[Provided entries Boundary: Start]

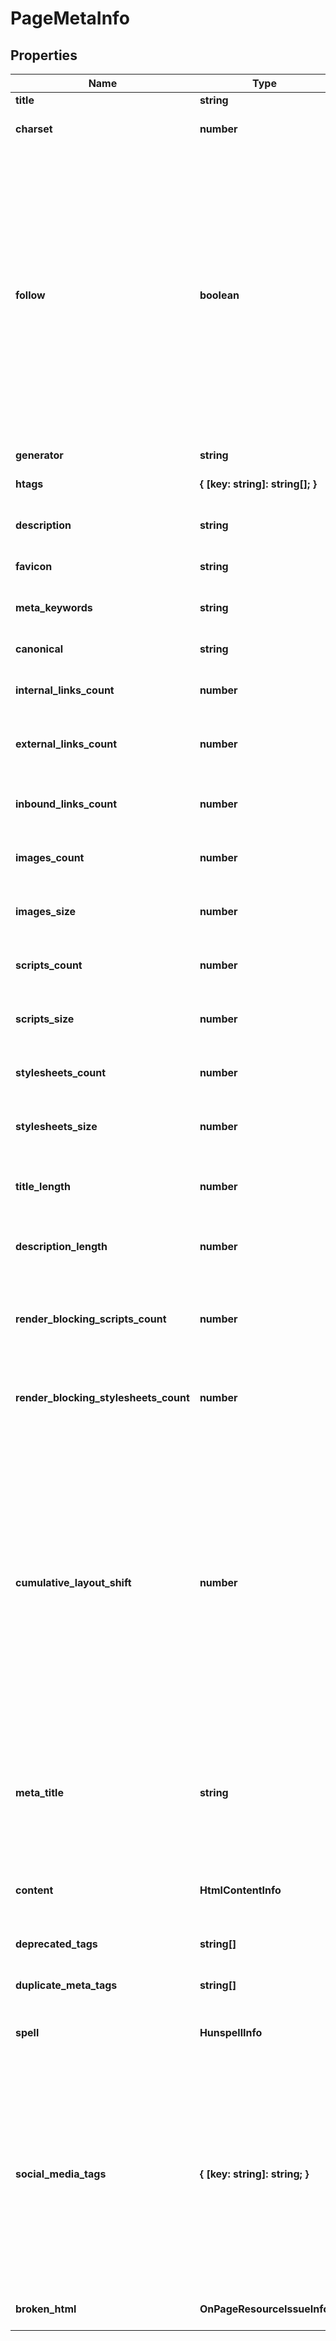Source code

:# PageMetaInfo

## Properties

| Name | Type | Description | Notes |
|------------ | ------------- | ------------- | -------------|
**title** | **string** | page title |[optional]|
**charset** | **number** | code page<br>example: 65001 |[optional]|
**follow** | **boolean** | indicates whether a page’s ‘meta robots’ allows crawlers to follow the links on the page<br>if false, the page’s ‘meta robots’ tag contains “nofollow” parameter instructing crawlers not to follow the links on the page |[optional]|
**generator** | **string** | meta tag generator |[optional]|
**htags** | **{ [key: string]: string[]; }** | HTML header tags |[optional]|
**description** | **string** | content of the meta description tag |[optional]|
**favicon** | **string** | favicon of the page |[optional]|
**meta_keywords** | **string** | content of the keywords meta tag |[optional]|
**canonical** | **string** | canonical page |[optional]|
**internal_links_count** | **number** | number of internal links on the page |[optional]|
**external_links_count** | **number** | number of external links on the page |[optional]|
**inbound_links_count** | **number** | number of internal links pointing at the page |[optional]|
**images_count** | **number** | number of images on the page |[optional]|
**images_size** | **number** | total size of images on the page measured in bytes |[optional]|
**scripts_count** | **number** | number of scripts on the page |[optional]|
**scripts_size** | **number** | total size of scripts on the page measured in bytes |[optional]|
**stylesheets_count** | **number** | number of stylesheets on the page |[optional]|
**stylesheets_size** | **number** | total size of stylesheets on the page measured in bytes |[optional]|
**title_length** | **number** | length of the title tag in characters |[optional]|
**description_length** | **number** | length of the description tag in characters |[optional]|
**render_blocking_scripts_count** | **number** | number of scripts on the page that block page rendering |[optional]|
**render_blocking_stylesheets_count** | **number** | number of CSS styles on the page that block page rendering |[optional]|
**cumulative_layout_shift** | **number** | Core Web Vitals metric measuring the layout stability of the page<br>measures the sum total of all individual layout shift scores for every unexpected layout shift that occurs during the entire lifespan of the page. Learn more. |[optional]|
**meta_title** | **string** | meta title of the page<br>meta tag in the head section of an HTML document that defines the title of a page |[optional]|
**content** | **HtmlContentInfo** | overall information about content of the page |[optional]|
**deprecated_tags** | **string[]** | deprecated tags on the page |[optional]|
**duplicate_meta_tags** | **string[]** | duplicate meta tags on the page |[optional]|
**spell** | **HunspellInfo** | spellcheck<br>hunspell spellcheck errors |[optional]|
**social_media_tags** | **{ [key: string]: string; }** | object of social media tags found on the page<br>contains social media tags and their content<br>supported tags include but are not limited to Open Graph and Twitter card |[optional]|
**broken_html** | **OnPageResourceIssueInfo** | resource errors and warnings |[optional]|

[Provided entries Boundary: End]

§ Problem:
Out of the entries, pull every line that mentions "block".

§ Task output:
**render_blocking_scripts_count** | **number** | number of scripts on the page that block page rendering |[optional]|
**render_blocking_stylesheets_count** | **number** | number of CSS styles on the page that block page rendering |[optional]|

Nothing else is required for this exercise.